Le problème du contrôle de l’intelligence artificielle est donc posé, les entreprises privées qui la développent étant à même d’influencer le fonctionnement de la société. Une régulation est donc nécessaire.

La semaine de l’intelligence artificielle

En mars 2023 s’est tenue à Bruxelles une semaine de l’intelligence artificielle, animant de nombreuses conférences.

L’intelligence artificielle imite le langage humain. Elle est donc un imitateur de textes. Plus on lui donne de contenu, plus on obtient de « return ». Sur certains sujets, le « return » peut être faible parce que peu de données ont été fournies.

La façon dont on pose les questions (le « prompt ») est essentiel pour que le « generative pre-chained transformer (GPT) » réponde de façon adéquate. En fait, il s’agit d’un modèle de langage auto-régressif qui utilise l’apprentissage approfondi (« deep learning ») pour produire un texte semblable à un texte produit par des êtres humains. On ne veut pas que ce transformateur soit créatif car il aboutirait à des erreurs qu’on appelle hallucinations.

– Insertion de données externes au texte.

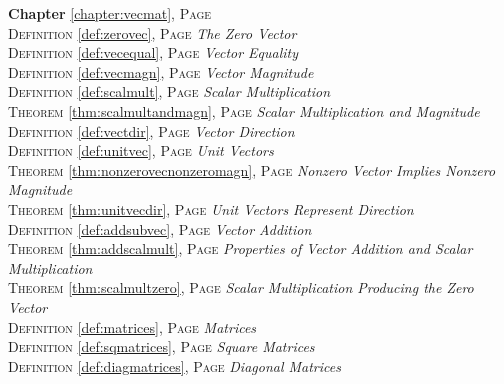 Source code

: 
\begin{multicols}{2}
      \setlength{\parindent}{0pt}
      \footnotesize{

\textbf{Chapter} \ref{chapter:vecmat}, \textsc{Page} \pageref{chapter:vecmat} \\
\textsc{Definition} \ref{def:zerovec}, \textsc{Page} \pageref{def:zerovec} \textit{The Zero Vector} \\
\textsc{Definition} \ref{def:vecequal}, \textsc{Page} \pageref{def:vecequal} \textit{Vector Equality} \\
\textsc{Definition} \ref{def:vecmagn}, \textsc{Page} \pageref{def:vecmagn} \textit{Vector Magnitude} \\
\textsc{Definition} \ref{def:scalmult}, \textsc{Page} \pageref{def:scalmult} \textit{Scalar Multiplication} \\
\textsc{Theorem} \ref{thm:scalmultandmagn}, \textsc{Page} \pageref{thm:scalmultandmagn} \textit{Scalar Multiplication and Magnitude} \\
\textsc{Definition} \ref{def:vectdir}, \textsc{Page} \pageref{def:vectdir} \textit{Vector Direction} \\
\textsc{Definition} \ref{def:unitvec}, \textsc{Page} \pageref{def:unitvec} \textit{Unit Vectors} \\
\textsc{Theorem} \ref{thm:nonzerovecnonzeromagn}, \textsc{Page} \pageref{thm:nonzerovecnonzeromagn} \textit{Nonzero Vector Implies Nonzero Magnitude} \\
\textsc{Theorem} \ref{thm:unitvecdir}, \textsc{Page} \pageref{thm:unitvecdir} \textit{Unit Vectors Represent Direction} \\
\textsc{Definition} \ref{def:addsubvec}, \textsc{Page} \pageref{def:addsubvec} \textit{Vector Addition} \\
\textsc{Theorem} \ref{thm:addscalmult}, \textsc{Page} \pageref{thm:addscalmult} \textit{Properties of Vector Addition and Scalar Multiplication} \\
\textsc{Theorem} \ref{thm:scalmultzero}, \textsc{Page} \pageref{thm:scalmultzero} \textit{Scalar Multiplication Producing the Zero Vector} \\
\textsc{Definition} \ref{def:matrices}, \textsc{Page} \pageref{def:matrices} \textit{Matrices} \\
\textsc{Definition} \ref{def:sqmatrices}, \textsc{Page} \pageref{def:sqmatrices} \textit{Square Matrices} \\
\textsc{Definition} \ref{def:diagmatrices}, \textsc{Page} \pageref{def:diagmatrices} \textit{Diagonal Matrices} \\
}
\end{multicols}
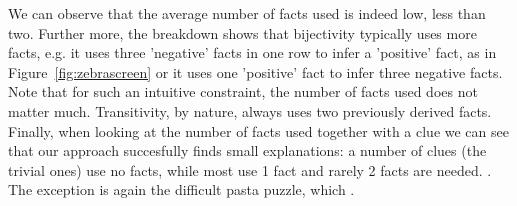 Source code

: We can observe that the average number of facts used is indeed low, less than two. Further more, the breakdown shows that bijectivity typically uses more facts, e.g. it uses three 'negative' facts in one row to infer a 'positive' fact, as in Figure~\ref{fig:zebrascreen} or it uses one 'positive' fact to infer three negative facts. Note that for such an intuitive constraint, the number of facts used does not matter much. Transitivity, by nature, always uses two previously derived facts. Finally, when looking at the number of facts used together with a clue we can see that our approach succesfully finds small explanations: a number of clues (the trivial ones) use no facts, while most use 1 fact and rarely 2 facts are needed. . The exception is again the difficult pasta puzzle, which .


\begin{table}
	\centering
	\caption{Puzzle explanation cost based on the cost function $f(I, C)$ and statistics on puzzle constraints}
	\label{table:sequence_leve}
\end{table}



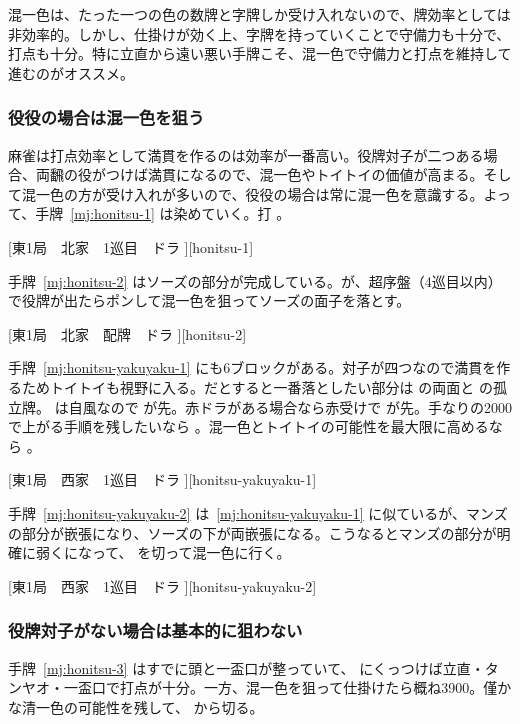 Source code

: \documentclass[../nankiru_main.tex]{subfiles}
\begin{document}
混一色は、たった一つの色の数牌と字牌しか受け入れないので、牌効率としては非効率的。しかし、仕掛けが効く上、字牌を持っていくことで守備力も十分で、打点も十分。特に立直から遠い悪い手牌こそ、混一色で守備力と打点を維持して進むのがオススメ。


\subsubsection*{役役の場合は混一色を狙う}

麻雀は打点効率として満貫を作るのは効率が一番高い。役牌対子が二つある場合、両飜の役がつけば満貫になるので、混一色やトイトイの価値が高まる。そして混一色の方が受け入れが多いので、役役の場合は常に混一色を意識する\citep[][pp.~96--97]{zero-teyaku}。よって、手牌~\ref{mj:honitsu-1} は染めていく。打 。

[東1局　北家　1巡目　ドラ ][honitsu-1]

手牌~\ref{mj:honitsu-2} はソーズの部分が完成している。が、超序盤（4巡目以内）で役牌が出たらポンして混一色を狙ってソーズの面子を落とす\citep[][p.~97]{zero-teyaku}。

[東1局　北家　配牌　ドラ ][honitsu-2]

手牌~\ref{mj:honitsu-yakuyaku-1} にも6ブロックがある。対子が四つなので満貫を作るためトイトイも視野に入る。だとすると一番落としたい部分は  の両面と  の孤立牌。 は自風なので  が先。赤ドラがある場合なら赤受けで  が先。手なりの2000で上がる手順を残したいなら 。混一色とトイトイの可能性を最大限に高めるなら  \citep[][pp.~98--103]{tetsusenryaku}。

[東1局　西家　1巡目　ドラ ][honitsu-yakuyaku-1]

手牌~\ref{mj:honitsu-yakuyaku-2} は~\ref{mj:honitsu-yakuyaku-1} に似ているが、マンズの部分が嵌張になり、ソーズの下が両嵌張になる。こうなるとマンズの部分が明確に弱くになって、 を切って混一色に行く\citep[][pp.~98--103]{tetsusenryaku}。

[東1局　西家　1巡目　ドラ ][honitsu-yakuyaku-2]


\subsubsection*{役牌対子がない場合は基本的に狙わない}

手牌~\ref{mj:honitsu-3} はすでに頭と一盃口が整っていて、 にくっつけば立直・タンヤオ・一盃口で打点が十分。一方、混一色を狙って仕掛けたら概ね3900。僅かな清一色の可能性を残して、 から切る\citep{shibukawa-honitsu}。
\end{document}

Le professeur Axel Cleeremans de la Carnagie Mellon University distingue fort à propos l’intelligence artificielle de la conscience artificielle (« artificial consciousness »). Nous sommes les agents de nos propres actions et avons la capacité d’apprendre. Cette conscience est à distinguer de l’intelligence. Un thermostat n’a aucune conscience de sa propre existence. Une plante qui a la faculté de tuer un insecte en l’enveloppant ou un robot n’en ont pas davantage. Un curieux exemple met en scène un corbeau qui est sensé utiliser un fil de métal pour retirer une proie d’un tube. Tant que le fil est vertical, ses efforts sont vains. Il sort alors le fil du tube, le courbe et arrive à ses fins. Il serait donc conscient.

La conscience est toujours transitive : on est conscient de quelque chose. Autrement dit, la conscience est la représentation d’une représentation (Rosenthal).

On a pu dire que, quand nous sommes d’accord sur une hallucination, il s’agit de ce que nous appelons la réalité. Un réseau comme celui de l’intelligence artificielle possède la connaissance mais ne sait pas qu’il la possède. Il s’agit d’un modèle récurrent simple. On peut prédire l’élément suivant d’une séquence, ce qui existe depuis longtemps sur certains téléphones pour l’envoi de messages.

Serait-il possible de créer une conscience artificielle ? Il semble que oui. Là est bien le danger. Certains pensent qu’il faut procéder avec l’intelligence artificielle comme avec l’admissibilité des stupéfiants. Il y aurait plus de façons d’utiliser l’intelligence artificielle à des buts nuisibles qu’à des buts louables. On créerait des instruments immortels et capables de se reproduire.